[CentOS] [Q} how can O.S. predicate a disk going to failure??

Tue Aug 4 15:50:52 UTC 2009
nate <centos at linuxpowered.net>

mcclnx mcc wrote:

> 1. is this disk really "degrade" or not?

Depends on your point of view, to me it would be. I remember
two situations with "predictive" failure on HP Smart arrays a
few years ago where the drives were practically dead but the
controller kept using them dragging performance down something
like 90%. The drives were detected as about to fail but there
was no way to remove/disable the disk from the array remotely,
so we had to send someone on site to yank the disk to force the
array to rebuild. HP later said a firmware update should fix
the issue, never got around to upgrading it before we migrated
off those systems onto a real SAN.

> 2. how O.S. can predicate disk going to failure?

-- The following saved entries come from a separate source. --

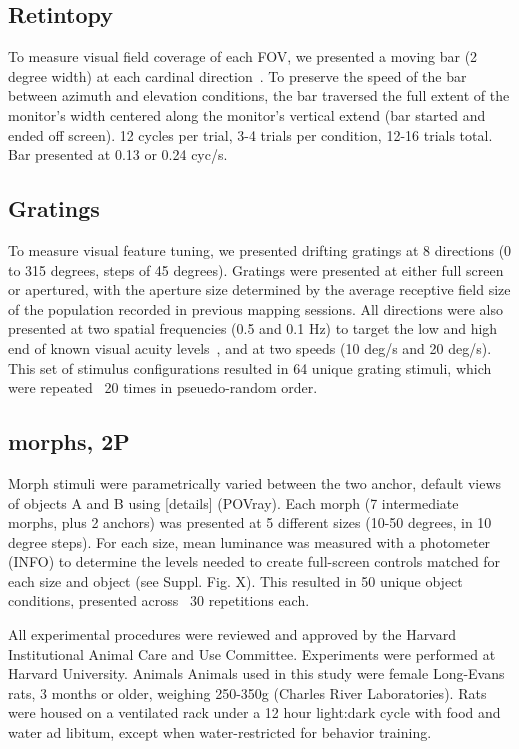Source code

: \subsection{Retintopy}
To measure visual field coverage of each FOV, we presented a moving bar (2 degree width) at each cardinal direction~\cite{kalatsky2009}. To preserve the speed of the bar between azimuth and elevation conditions, the bar traversed the full extent of the monitor's width centered along the monitor's vertical extend (bar started and ended off screen). 12 cycles per trial, 3-4 trials per condition, 12-16 trials total. Bar presented at 0.13 or 0.24 cyc/s.


\subsection{Gratings}
To measure visual feature tuning, we presented drifting gratings at 8 directions (0 to 315 degrees, steps of 45 degrees). Gratings were presented at either full screen or apertured, with the aperture size determined by the average receptive field size of the population recorded in previous  mapping sessions.  All directions were also presented at two spatial frequencies (0.5 and 0.1 Hz) to target the low and high end of known visual acuity levels~\cite{stuff}, and at two speeds (10 deg/s and 20 deg/s). This set of stimulus configurations resulted in 64 unique grating stimuli, which were repeated ~20 times in pseuedo-random order.


\subsection{morphs, 2P}
Morph stimuli were parametrically varied between the two anchor, default views of objects A and B using [details] (POVray). Each morph (7 intermediate morphs, plus 2 anchors) was presented at 5 different sizes (10-50 degrees, in 10 degree steps). For each size, mean luminance was measured with a photometer (INFO) to determine the levels needed to create full-screen controls matched for each size and object (see Suppl. Fig. X). This resulted in 50 unique object conditions, presented across ~30 repetitions each.


All experimental procedures were reviewed and approved by the Harvard Institutional Animal Care and Use Committee. Experiments were performed at Harvard University. 
Animals
Animals used in this study were female Long-Evans rats, 3 months or older, weighing 250-350g (Charles River Laboratories). Rats were housed on a ventilated rack under a 12 hour light:dark cycle with food and water ad libitum, except when water-restricted for behavior training. 


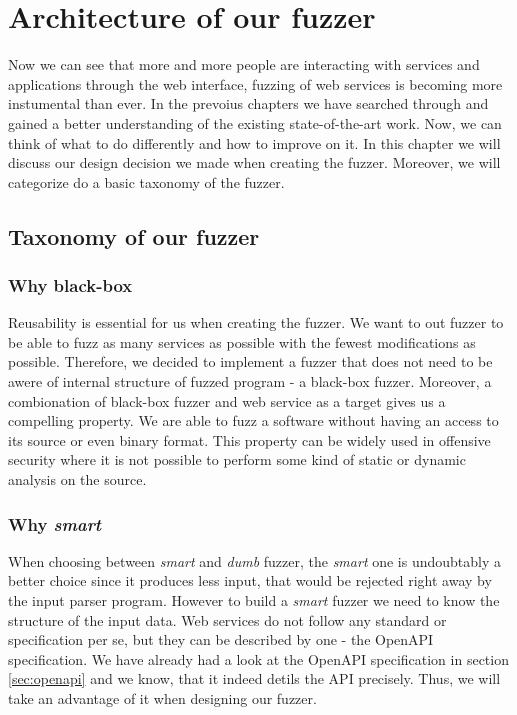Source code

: \chapter{Architecture of our fuzzer}
Now we can see that more and more people are interacting with services and applications through the web interface, fuzzing of web services is becoming more instumental than ever. In the prevoius chapters we have searched through and gained a better understanding of the existing state-of-the-art work. Now, we can think of what to do differently and how to improve on it. In this chapter we will discuss our design decision we made when creating the fuzzer. Moreover, we will categorize do a basic taxonomy of the fuzzer.

\section{Taxonomy of our fuzzer}

\subsection{Why black-box}
Reusability is essential for us when creating the fuzzer. We want to out fuzzer to be able to fuzz as many services as possible with the fewest modifications as possible. Therefore, we decided to implement a fuzzer that does not need to be awere of internal structure of fuzzed program - a black-box fuzzer. Moreover, a combionation of black-box fuzzer and web service as a target gives us a compelling property. We are able to fuzz a software without having an access to its source or even binary format. This property can be widely used in offensive security where it is not possible to perform some kind of static or dynamic analysis on the source.

\subsection{Why \textit{smart}}
When choosing between \textit{smart} and \textit{dumb} fuzzer, the \textit{smart} one is undoubtably a better choice since it produces less input, that would be rejected right away by the input parser program. However to build a \textit{smart} fuzzer we need to know the structure of the input data. Web services do not follow any standard or specification per se, but they can be described by one - the OpenAPI specification. We have already had a look at the OpenAPI specification in section \ref{sec:openapi} and we know, that it indeed detils the API precisely. Thus, we will take an advantage of it when designing our fuzzer.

In this case it's not the OS, it's the controller that is
keeping track of a bunch of internal counters on the disk and
perhaps even scrubbing it every so often. If # of soft errors
exceeds a threshold it triggers the predictive failure logic.

> 3. do I need replace this disk now?

Based on my past experience yes, and any enterprise storage array's
support contract(for comparison) will trigger an immediate replacement
if the array detects that condition.

nate